Changed to procurator of Jerusalem and then of Antioch, Mark was chosen as one of six Greek speakers; in all but three sessions at Ferrara and Florence he was the sole Greek speaker. In the discussions on purgatory he became increasingly hostile to Latin doctrine. The addition to the Creed he declared to be the cause of the schism and also illegal because it was forbidden by the Council of Ephesus; he proclaimed that the filioque doctrine was opposed to Scripture, the Councils, and the Fathers. He accused the Latins of falsifying the texts of their own Doctors who taught the filioque.
He was the only Greek prelate consistently to oppose union, did not sign the decree of union, and returned to Constantinople in the Emperor's ship. There he became the center of antiunionism. On the election of the unionist Metrophanes as patriarch, Mark escaped to his episcopal see (May 15, 1440), which he had not yet visited. However, he soon set off for Mt. Athos. After being arrested on imperial orders and confined in a monastery of Lemnos for about two years (during a Turkish siege of the island), he was released probably in mid-1422. Returning to Constantinople, he continued his antiunionist propaganda until at the approach of death, he persuaded George Scholarius (later Patriarch gennadius ii) to succeed him in the task. After 14 days of atrocious pain Mark died on June 23, 1445 (or 1444).
Mark was an austere monk and an unflinching champion of orthodoxy as he saw it; he was learned in the Fathers, capable of arguing with the Latins about metaphysics and, strangely, capable also of accusing them of falsifying texts. His prestige assisted his propaganda, which was a skillful blend of serious theological writing and the most blatant argumenta ad hominem to suit the people he was addressing, with no little ridicule and invective of opponents.

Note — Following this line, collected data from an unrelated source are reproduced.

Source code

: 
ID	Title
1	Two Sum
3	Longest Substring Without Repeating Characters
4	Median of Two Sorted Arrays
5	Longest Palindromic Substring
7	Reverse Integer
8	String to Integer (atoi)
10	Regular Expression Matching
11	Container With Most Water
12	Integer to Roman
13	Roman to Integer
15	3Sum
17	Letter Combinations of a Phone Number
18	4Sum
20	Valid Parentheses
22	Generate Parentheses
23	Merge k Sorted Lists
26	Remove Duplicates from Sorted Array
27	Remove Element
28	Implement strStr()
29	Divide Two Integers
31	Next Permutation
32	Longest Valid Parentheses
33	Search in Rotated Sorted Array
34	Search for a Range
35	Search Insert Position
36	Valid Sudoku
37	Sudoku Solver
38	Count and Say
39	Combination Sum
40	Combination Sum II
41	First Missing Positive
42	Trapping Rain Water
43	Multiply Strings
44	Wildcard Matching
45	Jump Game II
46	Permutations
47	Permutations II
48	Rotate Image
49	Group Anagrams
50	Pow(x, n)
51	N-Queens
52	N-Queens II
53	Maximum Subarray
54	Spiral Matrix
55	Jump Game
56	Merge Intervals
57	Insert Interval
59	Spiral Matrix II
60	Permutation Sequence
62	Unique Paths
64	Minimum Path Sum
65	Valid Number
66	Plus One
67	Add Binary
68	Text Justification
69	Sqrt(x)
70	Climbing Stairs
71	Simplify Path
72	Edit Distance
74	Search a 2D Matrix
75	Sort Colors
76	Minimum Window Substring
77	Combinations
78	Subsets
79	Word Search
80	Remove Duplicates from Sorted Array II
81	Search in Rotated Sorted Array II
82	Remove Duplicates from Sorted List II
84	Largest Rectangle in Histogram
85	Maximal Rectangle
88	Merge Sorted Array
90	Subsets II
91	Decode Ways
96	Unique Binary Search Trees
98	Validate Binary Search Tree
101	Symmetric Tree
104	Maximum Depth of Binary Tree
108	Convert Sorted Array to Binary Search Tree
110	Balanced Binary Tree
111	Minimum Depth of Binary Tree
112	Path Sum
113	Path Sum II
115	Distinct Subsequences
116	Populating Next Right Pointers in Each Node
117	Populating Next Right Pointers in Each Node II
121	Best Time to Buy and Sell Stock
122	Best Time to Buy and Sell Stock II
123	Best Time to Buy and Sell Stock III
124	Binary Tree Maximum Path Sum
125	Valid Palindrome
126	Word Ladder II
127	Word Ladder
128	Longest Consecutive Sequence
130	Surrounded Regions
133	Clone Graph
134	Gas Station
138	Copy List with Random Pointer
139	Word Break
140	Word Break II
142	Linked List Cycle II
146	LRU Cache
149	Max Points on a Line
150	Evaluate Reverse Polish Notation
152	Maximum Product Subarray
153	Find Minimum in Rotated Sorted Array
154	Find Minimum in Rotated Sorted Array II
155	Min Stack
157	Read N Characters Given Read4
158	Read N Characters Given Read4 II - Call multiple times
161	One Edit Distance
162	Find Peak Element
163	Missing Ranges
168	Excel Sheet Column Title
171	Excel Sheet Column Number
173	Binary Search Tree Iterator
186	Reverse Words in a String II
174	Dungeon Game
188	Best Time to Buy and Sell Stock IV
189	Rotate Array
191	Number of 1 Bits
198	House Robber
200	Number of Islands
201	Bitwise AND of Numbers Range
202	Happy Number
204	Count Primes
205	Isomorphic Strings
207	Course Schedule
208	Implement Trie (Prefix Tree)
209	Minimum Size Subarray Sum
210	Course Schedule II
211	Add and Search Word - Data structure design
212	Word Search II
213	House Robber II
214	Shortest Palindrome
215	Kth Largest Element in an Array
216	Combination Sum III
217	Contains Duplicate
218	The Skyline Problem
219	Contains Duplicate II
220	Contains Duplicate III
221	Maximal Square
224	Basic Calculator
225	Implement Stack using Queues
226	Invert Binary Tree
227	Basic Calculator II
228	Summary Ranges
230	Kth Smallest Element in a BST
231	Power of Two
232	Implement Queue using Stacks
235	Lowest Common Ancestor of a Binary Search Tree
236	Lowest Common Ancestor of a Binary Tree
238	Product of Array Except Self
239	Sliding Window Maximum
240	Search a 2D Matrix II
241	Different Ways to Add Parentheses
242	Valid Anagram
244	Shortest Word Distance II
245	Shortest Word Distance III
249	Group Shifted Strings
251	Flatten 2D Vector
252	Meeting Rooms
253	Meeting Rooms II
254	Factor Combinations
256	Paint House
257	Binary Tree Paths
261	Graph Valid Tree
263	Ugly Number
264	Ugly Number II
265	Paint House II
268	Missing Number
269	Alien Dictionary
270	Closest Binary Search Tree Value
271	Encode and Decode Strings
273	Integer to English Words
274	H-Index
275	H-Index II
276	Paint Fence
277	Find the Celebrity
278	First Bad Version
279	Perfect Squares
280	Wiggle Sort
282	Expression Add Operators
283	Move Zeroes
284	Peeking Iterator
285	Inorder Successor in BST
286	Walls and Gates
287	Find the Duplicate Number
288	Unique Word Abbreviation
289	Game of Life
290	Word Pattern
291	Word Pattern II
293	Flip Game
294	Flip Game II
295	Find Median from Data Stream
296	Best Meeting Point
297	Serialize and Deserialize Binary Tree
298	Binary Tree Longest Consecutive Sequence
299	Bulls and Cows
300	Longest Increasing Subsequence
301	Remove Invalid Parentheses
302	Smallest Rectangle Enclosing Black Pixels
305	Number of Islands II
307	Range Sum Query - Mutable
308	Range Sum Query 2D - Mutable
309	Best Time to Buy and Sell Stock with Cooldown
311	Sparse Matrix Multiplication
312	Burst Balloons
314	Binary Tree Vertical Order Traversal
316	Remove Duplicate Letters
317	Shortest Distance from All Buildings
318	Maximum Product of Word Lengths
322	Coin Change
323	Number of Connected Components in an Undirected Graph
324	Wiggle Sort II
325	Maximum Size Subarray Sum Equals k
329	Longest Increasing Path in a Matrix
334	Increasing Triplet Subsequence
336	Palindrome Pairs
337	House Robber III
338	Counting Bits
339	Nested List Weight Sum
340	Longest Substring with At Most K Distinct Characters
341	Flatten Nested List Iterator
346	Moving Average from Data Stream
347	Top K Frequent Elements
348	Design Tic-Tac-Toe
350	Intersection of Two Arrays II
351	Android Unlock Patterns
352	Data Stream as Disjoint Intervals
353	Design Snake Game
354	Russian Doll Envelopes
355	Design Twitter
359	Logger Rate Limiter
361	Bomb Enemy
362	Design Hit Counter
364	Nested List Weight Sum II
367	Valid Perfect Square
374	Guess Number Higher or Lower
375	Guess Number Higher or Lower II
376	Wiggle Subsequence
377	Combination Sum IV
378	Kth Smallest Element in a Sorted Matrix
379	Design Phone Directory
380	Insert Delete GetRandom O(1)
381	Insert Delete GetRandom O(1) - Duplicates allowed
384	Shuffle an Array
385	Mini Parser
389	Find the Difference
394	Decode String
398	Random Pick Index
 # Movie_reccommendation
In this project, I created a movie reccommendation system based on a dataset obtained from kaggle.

He had a receptive audience in the ill-educated monks and populace of Constantinople. Consequently, he was the most effective single influence that destroyed the union. Soon after his death he was reputed a saint, and his brother wrote a liturgical office for his feast. He was officially canonized by the Orthodox Greek Church in 1734.
Among his writings are 72 Kephalaia (Chapters) explaining his theology. Three discourses on purgatory, 56 syllogisms against the Latins, with a patristic florilegium, an address to the Pope, and a confession of faith, mark in part his interventions in the Council of Florence. He wrote a letter to George of Methone against the Latin rite, an encyclical and many tracts against the union, as well as liturgical and homiletic, ascetical, dogmatic, and eulogistic treatises.
Bibliography: Patrologia Graeca 160:1080–1200, contains his works. k. mamonis, "Mark Eugenicus, Life and Work," Theologia 25 (1954) 377–404, 521–575, in Gr. j. gill, The Council of Florence (New York 1959) l. petit, "Documents relatifs au Concile de Florence," Patrologia orientalis 15.1 (1920) 5–168;17.2 (1923) 309–522; Dictionnaire de théologie catholique 9.2:1968–86. v. laurent, Lexikon für Theologie und Kirche, ed. j. hofer and k. rahner (Freiburg 1957–65) 7:11–12. v. grumel, Estudis Franciscans 36 (1925) 425–448. g. mercati, Opere minori, 5 v. (Studi e Testi 76–80; 1937–41) 4:101–106. Kirche und theologische Literatur im byzantinischen Reich 755–758.